米原万里のエッセイ

新聞のリレー連載で、記者が文章術を伝授するコーナーにて紹介されていた本。

こうしてまたロシアに関連した本を読むことになり、私の脳内はロシアでいっぱい。

 

日露通訳者として活躍していた著者の本は、真面目な言語コミュニケーション論から、通訳の(主に他人の)失敗、笑い話、そして今の時代からするとびっくりするシモネタやポリティカリー・インコレクトな表現がちりばめられている。

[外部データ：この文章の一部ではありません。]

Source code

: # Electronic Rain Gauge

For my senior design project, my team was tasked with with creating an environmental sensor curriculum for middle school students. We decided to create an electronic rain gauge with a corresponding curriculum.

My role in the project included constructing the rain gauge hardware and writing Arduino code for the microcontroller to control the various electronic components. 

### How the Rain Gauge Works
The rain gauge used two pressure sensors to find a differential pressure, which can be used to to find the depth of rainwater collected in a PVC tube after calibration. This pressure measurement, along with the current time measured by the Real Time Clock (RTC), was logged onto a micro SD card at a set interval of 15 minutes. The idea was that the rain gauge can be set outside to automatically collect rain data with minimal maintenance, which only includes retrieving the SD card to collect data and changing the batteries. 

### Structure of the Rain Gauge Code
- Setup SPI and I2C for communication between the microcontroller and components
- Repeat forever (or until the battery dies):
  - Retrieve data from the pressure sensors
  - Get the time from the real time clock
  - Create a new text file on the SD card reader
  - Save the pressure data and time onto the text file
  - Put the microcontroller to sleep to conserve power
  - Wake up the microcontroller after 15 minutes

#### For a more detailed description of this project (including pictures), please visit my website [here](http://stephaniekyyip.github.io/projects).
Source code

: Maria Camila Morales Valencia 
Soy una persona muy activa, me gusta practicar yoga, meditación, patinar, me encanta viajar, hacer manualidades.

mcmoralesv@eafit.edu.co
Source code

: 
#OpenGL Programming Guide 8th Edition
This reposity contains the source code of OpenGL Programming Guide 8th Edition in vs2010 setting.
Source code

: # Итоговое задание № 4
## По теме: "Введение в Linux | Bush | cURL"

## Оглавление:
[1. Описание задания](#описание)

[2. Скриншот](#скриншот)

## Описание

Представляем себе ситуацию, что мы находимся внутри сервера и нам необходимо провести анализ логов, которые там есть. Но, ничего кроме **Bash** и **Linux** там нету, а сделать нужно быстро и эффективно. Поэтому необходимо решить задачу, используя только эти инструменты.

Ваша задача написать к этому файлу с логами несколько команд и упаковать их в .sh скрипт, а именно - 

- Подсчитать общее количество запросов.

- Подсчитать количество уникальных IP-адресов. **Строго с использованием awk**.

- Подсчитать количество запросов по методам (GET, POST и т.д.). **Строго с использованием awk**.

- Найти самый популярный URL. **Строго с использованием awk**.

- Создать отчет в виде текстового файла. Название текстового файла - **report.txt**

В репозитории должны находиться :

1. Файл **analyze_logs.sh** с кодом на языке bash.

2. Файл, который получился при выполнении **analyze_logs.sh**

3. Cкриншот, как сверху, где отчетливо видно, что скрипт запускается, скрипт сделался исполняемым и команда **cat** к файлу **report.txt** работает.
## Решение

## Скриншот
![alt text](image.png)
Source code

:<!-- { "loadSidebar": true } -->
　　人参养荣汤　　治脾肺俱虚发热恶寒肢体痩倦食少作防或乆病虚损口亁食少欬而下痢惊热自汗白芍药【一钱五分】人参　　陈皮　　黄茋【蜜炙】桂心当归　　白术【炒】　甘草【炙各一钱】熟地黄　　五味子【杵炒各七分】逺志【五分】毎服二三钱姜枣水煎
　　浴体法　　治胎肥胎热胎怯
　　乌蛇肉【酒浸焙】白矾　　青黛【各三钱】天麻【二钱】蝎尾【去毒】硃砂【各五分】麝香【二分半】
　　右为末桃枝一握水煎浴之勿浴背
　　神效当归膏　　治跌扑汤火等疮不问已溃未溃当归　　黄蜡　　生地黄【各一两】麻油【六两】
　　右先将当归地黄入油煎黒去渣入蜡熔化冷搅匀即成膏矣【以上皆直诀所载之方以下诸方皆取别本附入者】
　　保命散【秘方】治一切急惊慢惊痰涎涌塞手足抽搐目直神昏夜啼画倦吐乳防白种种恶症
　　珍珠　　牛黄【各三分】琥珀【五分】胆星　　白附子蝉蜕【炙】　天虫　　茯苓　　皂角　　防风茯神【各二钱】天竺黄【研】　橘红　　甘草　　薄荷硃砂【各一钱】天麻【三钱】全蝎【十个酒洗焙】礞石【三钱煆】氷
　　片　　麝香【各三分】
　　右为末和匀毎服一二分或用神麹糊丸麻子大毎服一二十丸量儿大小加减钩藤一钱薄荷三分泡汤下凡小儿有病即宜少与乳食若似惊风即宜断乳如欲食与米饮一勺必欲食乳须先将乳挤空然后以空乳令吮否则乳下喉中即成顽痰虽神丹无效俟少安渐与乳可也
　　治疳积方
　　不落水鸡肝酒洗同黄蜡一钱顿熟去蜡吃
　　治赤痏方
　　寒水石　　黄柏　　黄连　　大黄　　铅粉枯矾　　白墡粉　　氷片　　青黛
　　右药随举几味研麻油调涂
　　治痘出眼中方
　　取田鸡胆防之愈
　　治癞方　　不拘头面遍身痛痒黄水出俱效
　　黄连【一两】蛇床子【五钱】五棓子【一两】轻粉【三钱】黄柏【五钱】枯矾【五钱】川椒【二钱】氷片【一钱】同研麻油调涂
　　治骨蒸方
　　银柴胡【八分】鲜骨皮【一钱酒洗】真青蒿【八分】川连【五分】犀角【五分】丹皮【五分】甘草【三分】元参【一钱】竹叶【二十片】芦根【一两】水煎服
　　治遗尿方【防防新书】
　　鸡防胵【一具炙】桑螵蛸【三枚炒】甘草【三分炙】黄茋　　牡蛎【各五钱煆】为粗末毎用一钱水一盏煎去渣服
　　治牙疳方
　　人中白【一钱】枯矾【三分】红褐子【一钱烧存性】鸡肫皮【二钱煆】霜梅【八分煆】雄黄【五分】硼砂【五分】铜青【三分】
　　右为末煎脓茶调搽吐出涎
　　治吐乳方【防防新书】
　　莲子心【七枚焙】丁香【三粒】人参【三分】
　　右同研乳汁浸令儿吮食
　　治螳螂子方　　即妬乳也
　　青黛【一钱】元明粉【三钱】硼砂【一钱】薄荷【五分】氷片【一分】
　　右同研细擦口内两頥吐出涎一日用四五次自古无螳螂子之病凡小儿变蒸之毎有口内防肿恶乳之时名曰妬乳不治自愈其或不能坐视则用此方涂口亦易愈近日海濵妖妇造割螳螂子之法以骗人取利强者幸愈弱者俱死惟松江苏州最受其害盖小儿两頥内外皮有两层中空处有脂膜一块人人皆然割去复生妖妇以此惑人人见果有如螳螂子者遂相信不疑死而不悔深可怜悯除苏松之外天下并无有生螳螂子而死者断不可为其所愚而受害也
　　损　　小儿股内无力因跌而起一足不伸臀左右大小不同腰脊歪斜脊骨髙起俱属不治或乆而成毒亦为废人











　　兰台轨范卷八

大体、本のタイトルだって、もちろん意味があって「あえて」このタイトルな訳だけれど、今ならその「あえて」が許されないでしょう。

 

通訳が、翻訳とちがい、その場限りの「消えもの」であるおかげで笑える失敗になっているものが、今の動画時代はきっとそうではなくなり、失敗が叩かれ、シモネタへの許容度も下がっているというのを考えると、うーん、やっぱり昔はおおらかでよかったなぁ、という安直な感想になってしまうのは、仕事でネットでの批判対応に追われている今だからかもしれない。

 

あとやっぱり、通訳と言う仕事が、今後存在し得るか、ということも考えてしまいますが、この本を読む限り、通訳に必要な能力を完璧に機械が身につける日は来ないな、と思います。